I am running in to multiple DNS server having this event 3152 almost daily and the symptoms are that the DNS server was unable to open the DNS debug log file for write. I am thinking that an application has a lock on the file wile DNS is writing to it and once it reaches its quota of 500MB it removes the file but cannot write a new one. I see this as the DNS log file disapeers but DNS claims it cannot open the file to write a new log.
I have made sure that AV software is not scanning this file and taking a look at current open files on the server I notice that the Splunk the service account is the only one that has this file open. This occurs if on both Win2003 and Win2008R2 with both Universal Forwarder and using regular file monitoring via the indexer. Has anyone experienced this wile using Splunk to monitor the DNS debug file?
I know this is a 4 year old post, but we just ran into a similar issue. The solution was that the DNS log file had to be located somewhere on the C:\ drive.
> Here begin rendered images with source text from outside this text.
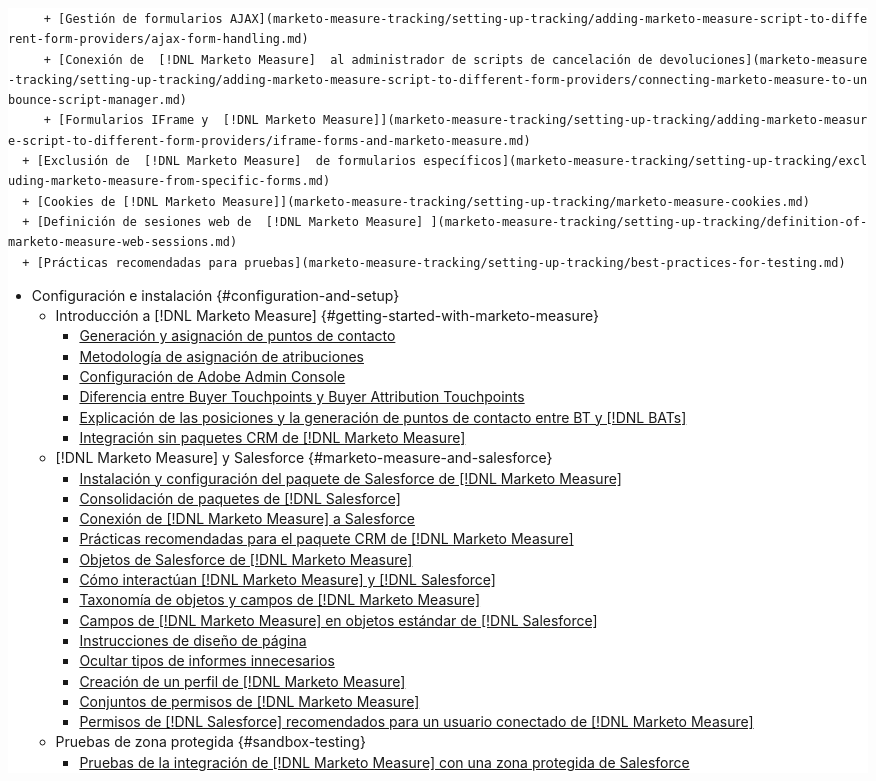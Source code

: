          + [Gestión de formularios AJAX](marketo-measure-tracking/setting-up-tracking/adding-marketo-measure-script-to-different-form-providers/ajax-form-handling.md)
         + [Conexión de  [!DNL Marketo Measure]  al administrador de scripts de cancelación de devoluciones](marketo-measure-tracking/setting-up-tracking/adding-marketo-measure-script-to-different-form-providers/connecting-marketo-measure-to-unbounce-script-manager.md)
         + [Formularios IFrame y  [!DNL Marketo Measure]](marketo-measure-tracking/setting-up-tracking/adding-marketo-measure-script-to-different-form-providers/iframe-forms-and-marketo-measure.md)
      + [Exclusión de  [!DNL Marketo Measure]  de formularios específicos](marketo-measure-tracking/setting-up-tracking/excluding-marketo-measure-from-specific-forms.md)
      + [Cookies de [!DNL Marketo Measure]](marketo-measure-tracking/setting-up-tracking/marketo-measure-cookies.md)
      + [Definición de sesiones web de  [!DNL Marketo Measure] ](marketo-measure-tracking/setting-up-tracking/definition-of-marketo-measure-web-sessions.md)
      + [Prácticas recomendadas para pruebas](marketo-measure-tracking/setting-up-tracking/best-practices-for-testing.md)
+ Configuración e instalación {#configuration-and-setup}
   + Introducción a [!DNL Marketo Measure] {#getting-started-with-marketo-measure}
      + [Generación y asignación de puntos de contacto](configuration-and-setup/getting-started-with-marketo-measure/touchpoint-generation-and-mapping.md)
      + [Metodología de asignación de atribuciones](configuration-and-setup/getting-started-with-marketo-measure/attribution-mapping-methodology.md)
      + [Configuración de Adobe Admin Console](configuration-and-setup/getting-started-with-marketo-measure/adobe-admin-console-setup.md)
      + [Diferencia entre Buyer Touchpoints y Buyer Attribution Touchpoints](configuration-and-setup/getting-started-with-marketo-measure/difference-between-buyer-touchpoints-and-buyer-attribution-touchpoints.md)
      + [Explicación de las posiciones y la generación de puntos de contacto entre BT y  [!DNL BATs]](configuration-and-setup/getting-started-with-marketo-measure/explanation-of-touchpoint-positions-and-generation-across-bts-and-bats.md)
      + [Integración sin paquetes CRM de [!DNL Marketo Measure]](configuration-and-setup/getting-started-with-marketo-measure/marketo-measure-crm-packageless-integration.md)
   + [!DNL Marketo Measure] y Salesforce {#marketo-measure-and-salesforce}
      + [Instalación y configuración del paquete de Salesforce de [!DNL Marketo Measure]](configuration-and-setup/marketo-measure-and-salesforce/marketo-measure-salesforce-package-installation-and-set-up.md)
      + [Consolidación de paquetes de [!DNL Salesforce]](configuration-and-setup/marketo-measure-and-salesforce/salesforce-package-consolidation.md)
      + [Conexión de  [!DNL Marketo Measure]  a Salesforce](configuration-and-setup/marketo-measure-and-salesforce/connect-marketo-measure-to-salesforce.md)
      + [Prácticas recomendadas para el paquete CRM de  [!DNL Marketo Measure] ](configuration-and-setup/marketo-measure-and-salesforce/best-practices-for-marketo-measure-crm-package.md)
      + [Objetos de Salesforce de [!DNL Marketo Measure] ](configuration-and-setup/marketo-measure-and-salesforce/marketo-measure-salesforce-objects.md)
      + [Cómo interactúan  [!DNL Marketo Measure]  y  [!DNL Salesforce] ](configuration-and-setup/marketo-measure-and-salesforce/how-marketo-measure-and-salesforce-interact.md)
      + [Taxonomía de objetos y campos de [!DNL Marketo Measure]](configuration-and-setup/marketo-measure-and-salesforce/marketo-measure-object-and-field-taxonomy.md)
      + [Campos de [!DNL Marketo Measure] en objetos estándar de  [!DNL Salesforce] ](configuration-and-setup/marketo-measure-and-salesforce/marketo-measure-fields-on-standard-salesforce-objects.md)
      + [Instrucciones de diseño de página](configuration-and-setup/marketo-measure-and-salesforce/page-layout-instructions.md)
      + [Ocultar tipos de informes innecesarios](configuration-and-setup/marketo-measure-and-salesforce/hiding-unnecessary-report-types.md)
      + [Creación de un perfil de  [!DNL Marketo Measure] ](configuration-and-setup/marketo-measure-and-salesforce/creating-a-marketo-measure-profile.md)
      + [Conjuntos de permisos de [!DNL Marketo Measure]](configuration-and-setup/marketo-measure-and-salesforce/marketo-measure-permission-sets.md)
      + [Permisos de  [!DNL Salesforce]  recomendados para un usuario conectado de  [!DNL Marketo Measure] ](configuration-and-setup/marketo-measure-and-salesforce/recommended-salesforce-permissions-for-marketo-measure-connected-user.md)
   + Pruebas de zona protegida {#sandbox-testing}
      + [Pruebas de la integración de  [!DNL Marketo Measure]  con una zona protegida de Salesforce](configuration-and-setup/sandbox-testing/testing-the-marketo-measure-integration-with-a-salesforce-sandbox.md)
Credit goes to this website for leading us to the solution: https://nxlog.co/disappearing-windows-dns-debug-log
This is happening in my environment and our DNS server are configured in write-through mode and it is still happening. I am going to attach an action to the 3152 event it logs when it is unable to create the file to restart the service. This seems to be the only way to make it recreate the file.
I found the answer in this other Splunk posting....
It seems that Splunk was the cause but M$ is the one to blame. See this link that explanes the situation and its fix action:
http://godlessheathenmemoirs.blogspot.com/2011/08/gathering-detailed-dns-debug-logs-from.html
It seems that Splunk is causing this. I have turned off indexing and DNS debug logging is working fine.
I have search around and found out I am not the only one with this problem. http://splunk-base.splunk.com/answers/27537/windows-dns-log-file-configuration-poor-syntax-for-keepi...
Also this MS article is about the same issue: http://social.technet.microsoft.com/Forums/en-US/winserverNIS/thread/c48f8bbe-960b-4fbe-a56a-683038d...
Possible case are:
* check folder permission, maybe some program change change the permission.
* try open the file with some text editor (ext; notepad++) if can not open, some programs may be using that file.
* if open, try change some character, (change 1 or 2 word than save)if can not save, check elsewhere.
the splunk did not change or touch the file, just read or copy the file to the splunk server
Splunk doesn't lock any files it is monitoring. I'm not saying its impossible that Splunk is causing this but it is very unlikely.